MVX draws on a similar concept being considered for the Pacific Northwest that would link Vancouver to Seattle and Portland. That proposed $50-billion bullet train is now being studied by officials in B.C., Washington state, and Oregon.

Rail has been put forth as a potential travel alternative to Whistler since the commuter train to the resort was discontinued in the 2000s. The hang-up there has usually hinged on cost, and at an estimated price tag of between $7 billion and $16 billion, MVX will would come at a steep cost to taxpayers—although proponents are recommending that revenues from B.C.’s carbon tax be used to fund a portion of the project, along with any available federal monies and land-value capture revenue from around rail stations. Without MVX, proponents said there would be increased pressure to expand and upgrade both Highway 99 and Highway 1, which, according to their estimates, would cost between 30- to 70-per-cent more than building the MVX line.

“With the most significant travel time savings of any transportation projects built in recent history, the economic returns for MVX will be felt for a generation,” the report stated, noting the project would create between $47 billion to $61 billion in “transportation benefits” over 30 years.

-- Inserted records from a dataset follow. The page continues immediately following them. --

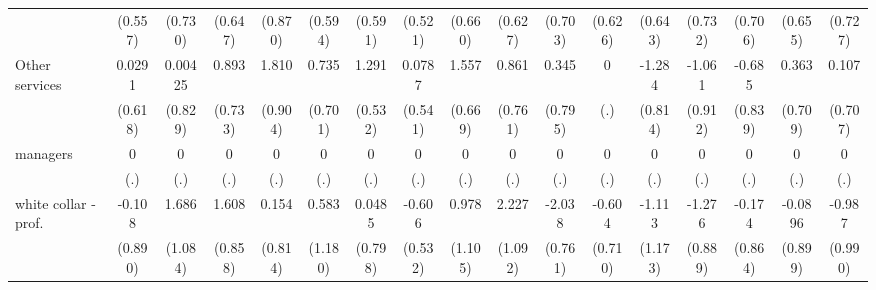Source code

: {\begin{tabular}{l*{16}{c}}
                    &     (0.557)         &     (0.730)         &     (0.647)         &     (0.870)         &     (0.594)         &     (0.591)         &     (0.521)         &     (0.660)         &     (0.627)         &     (0.703)         &     (0.626)         &     (0.643)         &     (0.732)         &     (0.706)         &     (0.655)         &     (0.727)         \\
[1em]
Other services      &      0.0291         &     0.00425         &       0.893         &       1.810\sym{*}  &       0.735         &       1.291\sym{*}  &      0.0787         &       1.557\sym{*}  &       0.861         &       0.345         &           0         &      -1.284         &      -1.061         &      -0.685         &       0.363         &       0.107         \\
                    &     (0.618)         &     (0.829)         &     (0.733)         &     (0.904)         &     (0.701)         &     (0.532)         &     (0.541)         &     (0.669)         &     (0.761)         &     (0.795)         &         (.)         &     (0.814)         &     (0.912)         &     (0.839)         &     (0.709)         &     (0.707)         \\
[1em]
managers            &           0         &           0         &           0         &           0         &           0         &           0         &           0         &           0         &           0         &           0         &           0         &           0         &           0         &           0         &           0         &           0         \\
                    &         (.)         &         (.)         &         (.)         &         (.)         &         (.)         &         (.)         &         (.)         &         (.)         &         (.)         &         (.)         &         (.)         &         (.)         &         (.)         &         (.)         &         (.)         &         (.)         \\
[1em]
white collar - prof.&      -0.108         &       1.686         &       1.608         &       0.154         &       0.583         &      0.0485         &      -0.606         &       0.978         &       2.227\sym{*}  &      -2.038\sym{**} &      -0.604         &      -1.113         &      -1.276         &      -0.174         &     -0.0896         &      -0.987         \\
                    &     (0.890)         &     (1.084)         &     (0.858)         &     (0.814)         &     (1.180)         &     (0.798)         &     (0.532)         &     (1.105)         &     (1.092)         &     (0.761)         &     (0.710)         &     (1.173)         &     (0.889)         &     (0.864)         &     (0.899)         &     (0.990)         \\

\end{tabular}}

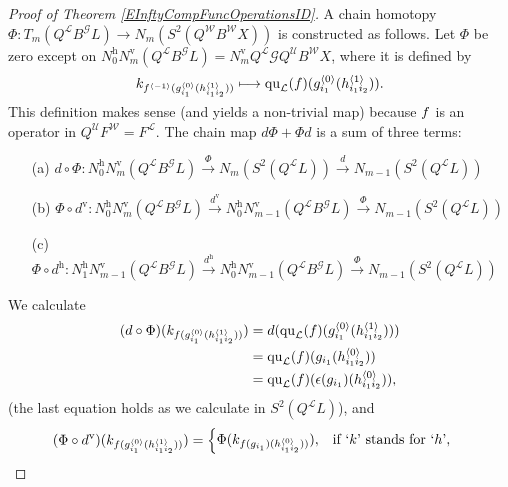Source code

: \documentclass[11pt]{amsart} \renewcommand{\baselinestretch}{1.2}
\theoremstyle{plain}
\numberwithin{equation}{section} %
\theoremstyle{plain}
\numberwithin{equation}{chapter} %
\renewcommand{\to}{\longrightarrow}
\newcommand{\squishlist}{
}
\newcommand{\scrG}{\mathscr{G}}
\newcommand{\calU}{\mathcal{U}}
\newcommand{\calL}{\mathcal{L}}
\newcommand{\calw}{\mathcal{W}}
\newcommand{\call}{\mathcal{L}}
\newcommand{\BSW}{{\scrG}}
\newcommand{\BSWres}{B^\BSW}%
\newcommand{\quadratic}{\mathrm{qu}}
\newcommand{\uver}{^\mathrm{v}}
\newcommand{\uhor}{^\mathrm{h}}
\renewcommand{\mapsto}{\longmapsto}
\begin{document}
\begin{Operations in composite functor spectral sequences}
\begin{proof}[Proof of Theorem \ref{EInftyCompFuncOperationsID}]
A chain homotopy $\Phi:T_m(Q^{\calL}\BSWres L)\to N_m(S^2(Q^{\calw}B^{\calw}X))$ is constructed as follows. Let $\Phi$ be zero except on 
$N\uhor_0N\uver_m (Q^{\call}\BSWres L)=N\uver_mQ^{\calL}\BSW Q^{\calU}B^{\calw}X$,
where it is defined by
\[\smash{k_{f^{\langle -1\rangle}(g^{\smash{\langle} 0\smash{\rangle}}_{i_1}(h^{\smash{\langle} 1\smash{\rangle}}_{i_1i_2}))}}\mapsto {\quadratic_\call}(f)(g^{\smash{\langle} 0\smash{\rangle}}_{i_1}(h^{\smash{\langle} 1\smash{\rangle}}_{i_1i_2})).\]
This definition makes sense (and yields a non-trivial map) because $f\relax $ is an operator in $Q^{\calU}F^{\calw}=F^{\calL}$.
The chain map $d\Phi+\Phi d$ is a sum of three terms:
\begin{enumerate}\squishlist
\item[(a)] $d\circ\Phi:N\uhor_0N\uver_m (Q^{\call}\BSWres L)\overset{\Phi}{\to} N_m(S^2(Q^{\call}L))\overset{d}{\to} N_{m-1}(S^2(Q^{\call}L))$ 
\item[(b)] $\Phi\circ d\uver:N\uhor_0N\uver_{m} (Q^{\call}\BSWres L)\overset{d\uver}{\to} N\uhor_0N\uver_{m-1}(Q^{\call}\BSWres L)\overset{\Phi}{\to} N_{m-1}(S^2(Q^{\call}L))$
\item[(c)] $\Phi\circ d\uhor:N\uhor_1N\uver_{m-1}(Q^{\call}\BSWres L)\overset{d\uhor}{\to} N\uhor_0N\uver_{m-1}(Q^{\call}\BSWres L)\overset{\Phi}{\to} N_{m-1}(S^2(Q^{\call}L))$
\end{enumerate}
We calculate
\begin{alignat*}{2}
(d\circ\Phi)(k_{f\relax (g^{\smash{\langle} 0\smash{\rangle}}_{i_1}(h^{\smash{\langle} 1\smash{\rangle}}_{i_1i_2}))})&=d( {\quadratic_\call}(f)(g^{\smash{\langle} 0\smash{\rangle}}_{i_1}(h^{\smash{\langle} 1\smash{\rangle}}_{i_1i_2})))\\
&={\quadratic_\call}(f)(g\relax _{i_1}(h^{\smash{\langle} 0\smash{\rangle}}_{i_1i_2}))\\
&={\quadratic_\call}(f)(\epsilon(g\relax _{i_1})(h^{\smash{\langle} 0\smash{\rangle}}_{i_1i_2})),
\end{alignat*}
(the last equation holds as we calculate in $S^2(Q^{\call}L)$), and 
\begin{alignat*}{2}
(\Phi\circ d\uver)(k_{f\relax (g^{\smash{\langle} 0\smash{\rangle}}_{i_1}(h^{\smash{\langle} 1\smash{\rangle}}_{i_1i_2}))})&=\begin{cases}
\Phi( k_{f\relax (g\relax _{i_1})(h^{\smash{\langle} 0\smash{\rangle}}_{i_1i_2}))}),&\textup{if `$k$' stands for `$h$'},\\

\end{cases}
\end{alignat*}
\end{proof}
\end{Operations in composite functor spectral sequences}
\end{document}
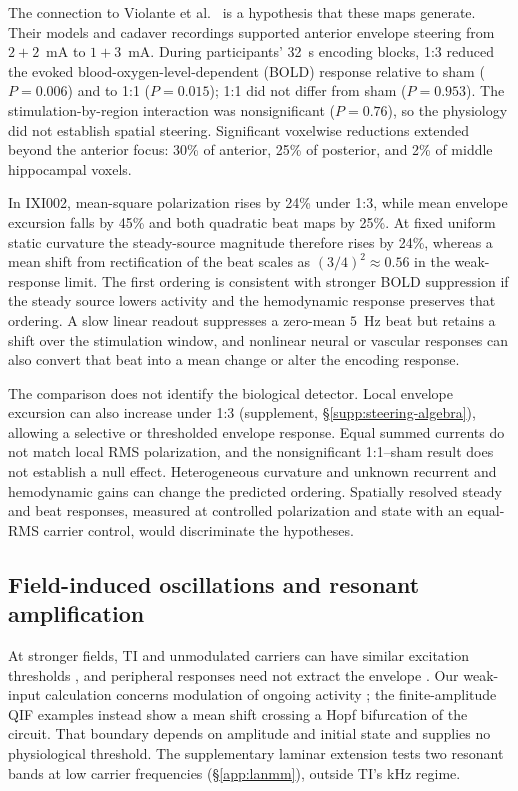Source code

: The connection to Violante et al.\ \cite{violante2023} is a hypothesis that these maps generate. Their models and cadaver recordings supported anterior envelope
steering from $2+2$~mA to $1+3$~mA. During participants' 32~s encoding blocks,
1:3 reduced the evoked blood-oxygen-level-dependent (BOLD) response relative
to sham ($P=0.006$) and to 1:1 ($P=0.015$); 1:1 did not differ from sham
($P=0.953$). The stimulation-by-region interaction was nonsignificant
($P=0.76$), so the physiology did not establish spatial steering. Significant
voxelwise reductions extended beyond the anterior focus: 30\% of anterior,
25\% of posterior, and 2\% of middle hippocampal voxels.

In IXI002, mean-square polarization rises by 24\% under 1:3, while mean
envelope excursion falls by 45\% and both quadratic beat maps by 25\%.
At fixed uniform static curvature the steady-source magnitude therefore rises
by 24\%, whereas a mean shift from rectification of the beat scales as
$(3/4)^2\approx0.56$ in the weak-response limit. The first ordering is
consistent with stronger BOLD suppression if the steady source lowers activity
and the hemodynamic response preserves that ordering. A slow linear readout
suppresses a zero-mean $5$~Hz beat but retains a shift over the stimulation
window, and nonlinear neural or vascular responses can also convert that beat
into a mean change or alter the encoding response.

The comparison does not identify the biological detector. Local envelope excursion
can also increase under 1:3 (supplement, \S\ref{supp:steering-algebra}), allowing
a selective or thresholded envelope response. Equal summed currents do not match
local RMS polarization, and the nonsignificant 1:1--sham result does not establish
a null effect. Heterogeneous curvature and unknown recurrent and hemodynamic gains
can change the predicted ordering. Spatially resolved steady and beat responses,
measured at controlled polarization and state with an equal-RMS carrier control,
would discriminate the hypotheses.
\ifjne\else

\fi

\subsection{Field-induced oscillations and resonant amplification}
At stronger fields, TI and unmodulated carriers can have similar excitation
thresholds \cite{opancar2025,semenov2025}, and peripheral responses need not
extract the envelope \cite{peripheral2023}. Our weak-input calculation concerns
modulation of ongoing activity \cite{vieira2024}; the finite-amplitude QIF examples
instead show a mean shift crossing a Hopf bifurcation of the circuit. That
boundary depends on amplitude and initial state and supplies no physiological
threshold. The supplementary laminar extension tests two resonant bands at low
carrier frequencies (\S\ref{app:lanmm}), outside TI's kHz regime.


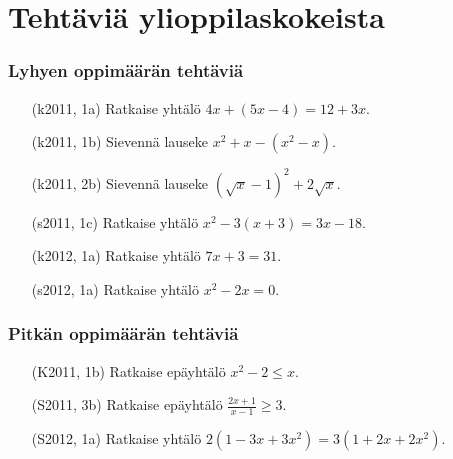 \section{Tehtäviä ylioppilaskokeista}

\subsubsection*{Lyhyen oppimäärän tehtäviä}

\begin{itemize}
  \item[(k2011, 1a)] Ratkaise yhtälö $4x+(5x-4) = 12+3x$.
  \item[(k2011, 1b)] Sievennä lauseke $x^2+x-(x^2-x)$.
  \item[(k2011, 2b)] Sievennä lauseke $(\sqrt{x}-1)^2+2\sqrt{x}$.
  \item[(s2011, 1c)] Ratkaise yhtälö $x^2-3(x+3) = 3x-18$.
  \item[(k2012, 1a)] Ratkaise yhtälö $7x+3 = 31$.
  \item[(s2012, 1a)] Ratkaise yhtälö $x^2-2x = 0$.
\end{itemize}

\subsubsection*{Pitkän oppimäärän tehtäviä}

\begin{itemize}
  \item[(K2011, 1b)] Ratkaise epäyhtälö $x^2-2 \leq x$.
  \item[(S2011, 3b)] Ratkaise epäyhtälö $\frac{2x+1}{x-1} \geq 3$.
  \item[(S2012, 1a)] Ratkaise yhtälö $2(1-3x+3x^2) = 3(1+2x+2x^2)$.
\end{itemize}





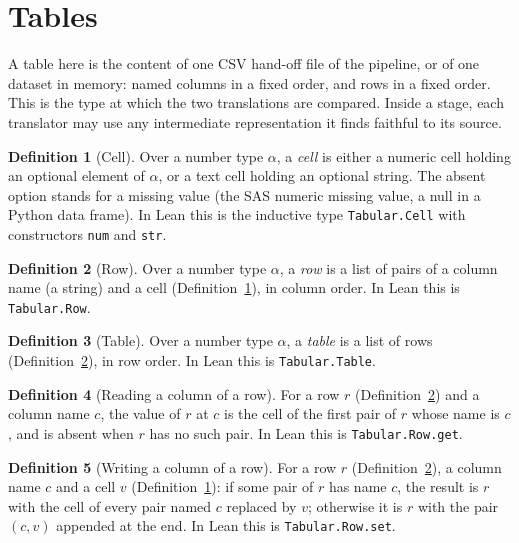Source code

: \documentclass[11pt,a4paper]{article}
\theoremstyle{definition}
\newtheorem{definition}{Definition}
\theoremstyle{plain}
\theoremstyle{remark}
\newcommand{\code}[1]{\texttt{#1}}
\begin{document}
\section{Tables}

A table here is the content of one CSV hand-off file of the pipeline, or of one dataset in
memory: named columns in a fixed order, and rows in a fixed order. This is the type at which
the two translations are compared. Inside a stage, each translator may use any intermediate
representation it finds faithful to its source.

\begin{definition}[Cell]\label{def:cell}
Over a number type $\alpha$, a \emph{cell} is either a numeric cell holding an optional element
of $\alpha$, or a text cell holding an optional string. The absent option stands for a missing
value (the SAS numeric missing value, a null in a Python data frame). In Lean this is the
inductive type \code{Tabular.Cell} with constructors \code{num} and \code{str}.
\end{definition}

\begin{definition}[Row]\label{def:row}
Over a number type $\alpha$, a \emph{row} is a list of pairs of a column name (a string) and a
cell (Definition~\ref{def:cell}), in column order. In Lean this is \code{Tabular.Row}.
\end{definition}

\begin{definition}[Table]\label{def:table}
Over a number type $\alpha$, a \emph{table} is a list of rows (Definition~\ref{def:row}), in
row order. In Lean this is \code{Tabular.Table}.
\end{definition}

\begin{definition}[Reading a column of a row]\label{def:row_get}
For a row $r$ (Definition~\ref{def:row}) and a column name $c$, the value of $r$ at $c$ is the
cell of the first pair of $r$ whose name is $c$, and is absent when $r$ has no such pair. In
Lean this is \code{Tabular.Row.get}.
\end{definition}

\begin{definition}[Writing a column of a row]\label{def:row_set}
For a row $r$ (Definition~\ref{def:row}), a column name $c$ and a cell $v$
(Definition~\ref{def:cell}): if some pair of $r$ has name $c$, the result is $r$ with the cell
of every pair named $c$ replaced by $v$; otherwise it is $r$ with the pair $(c, v)$ appended at
the end. In Lean this is \code{Tabular.Row.set}.
\end{definition}
\end{document}

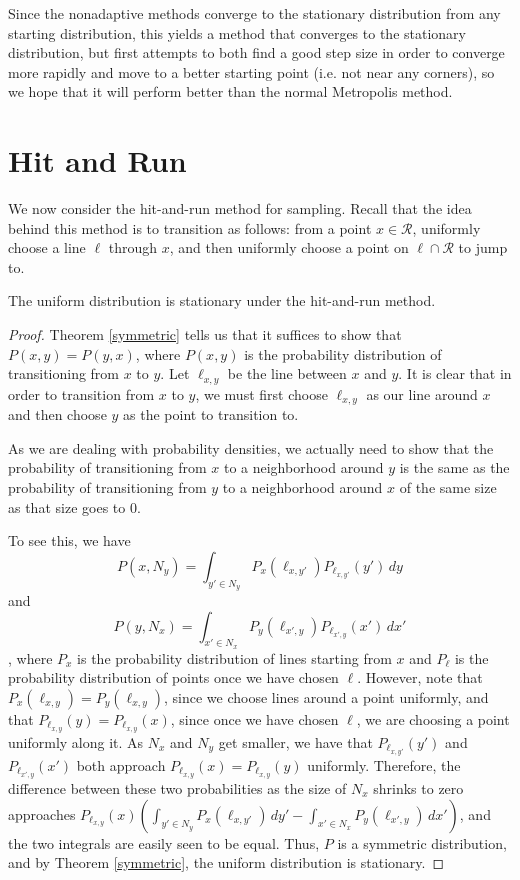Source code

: \documentclass[11pt]{article}
\begin{document}
Since the nonadaptive methods converge to the stationary distribution from any starting distribution, this yields a method that converges to the stationary distribution, but first attempts to both find a good step size in order to converge more rapidly and move to a better starting point (i.e. not near any corners), so we hope that it will perform better than the normal Metropolis method.

\section{Hit and Run}\label{hitandrunsection}

We now consider the hit-and-run method for sampling. Recall that the idea behind this method is to transition as follows: from a point $x \in \mathcal{R}$, uniformly choose a line $\ell$ through $x$, and then uniformly choose a point on $\ell \cap \mathcal{R}$ to jump to.

\begin{prop}
The uniform distribution is stationary under the hit-and-run method.
\end{prop}
\begin{proof}
Theorem \ref{symmetric} tells us that it suffices to show that $P(x,y) = P(y,x)$, where $P(x,y)$ is the probability distribution of transitioning from $x$ to $y$. Let $\ell_{x,y}$ be the line between $x$ and $y$. It is clear that in order to transition from $x$ to $y$, we must first choose $\ell_{x,y}$ as our line around $x$ and then choose $y$ as the point to transition to. 

As we are dealing with probability densities, we actually need to show that the probability of transitioning from $x$ to a neighborhood around $y$ is the same as the probability of transitioning from $y$ to a neighborhood around $x$ of the same size as that size goes to $0$.

To see this, we have $$P(x,N_y) = \int_{y' \in N_y}P_x(\ell_{x,y'})P_{\ell_{x,y'}}(y')\,dy$$ and $$P(y,N_x) = \int_{x'\in N_x}P_y(\ell_{x',y})P_{\ell_{x',y}}(x')\,dx'$$, where $P_x$ is the probability distribution of lines starting from $x$ and $P_\ell$ is the probability distribution of points once we have chosen $\ell$. However, note that $P_x(\ell_{x,y}) = P_y(\ell_{x,y})$, since we choose lines around a point uniformly, and that $P_{\ell_{x,y}}(y) = P_{\ell_{x,y}}(x)$, since once we have chosen $\ell$, we are choosing a point uniformly along it. As $N_x$ and $N_y$ get smaller, we have that $P_{\ell_{x,y'}}(y')$ and $P_{\ell_{x',y}}(x')$ both approach $P_{\ell_{x,y}}(x) = P_{\ell_{x,y}}(y)$ uniformly. Therefore, the difference between these two probabilities as the size of $N_x$ shrinks to zero approaches $P_{\ell_{x,y}}(x)\left(\int_{y' \in N_y}P_x(\ell_{x,y'})\,dy' - \int_{x' \in N_x}P_y(\ell_{x',y})\,dx'\right)$, and the two integrals are easily seen to be equal. Thus, $P$ is a symmetric distribution, and by Theorem \ref{symmetric}, the uniform distribution is stationary.
\end{proof}
\end{document}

With Greyhound no longer servicing B.C., and increased congestion on Highway 99, there’s no denying the immense impact the rail line could have on travel and tourism in the Sea to Sky. Pre-COVID at least, resort stakeholders were already wrestling with so-called overtourism, with Whistler attracting close to 3 million visitors a year. 

“Anchored by Whistler Blackcomb … the Sea to Sky has seen incredible economic growth and tourism demand since the 2010 Olympics,” the report read. “However, this has also brought unprecedented highway congestion, creating unreliable travel times and unanticipated pressures on natural areas. Continued sustainable development is only possible with the alternative, fast transportation connection enabled by MVX.”

With just 31 minutes from Whistler to Waterfront station, the MVX could also usher in a new wave of commuting workers, furthering Whistler’s appeal as a potential bedroom community to Vancouver. Local realtors have already noted growing interest from workers looking to the resort as a viable place to work remotely, as COVID has made outdoor-oriented destinations more appealing tol city dwellers.

The MVX calls for 11 rail stations, located at Whistler, Squamish, Horseshoe Bay, North Vancouver, Waterfront, Commercial-Broadway, Lougheed, Surrey, Langley, Abbotsford and Chilliwack.

The project would be a major job boost for the province as well, with proponents predicting the creation of 460,000 to 1 million jobs over a 30-year period.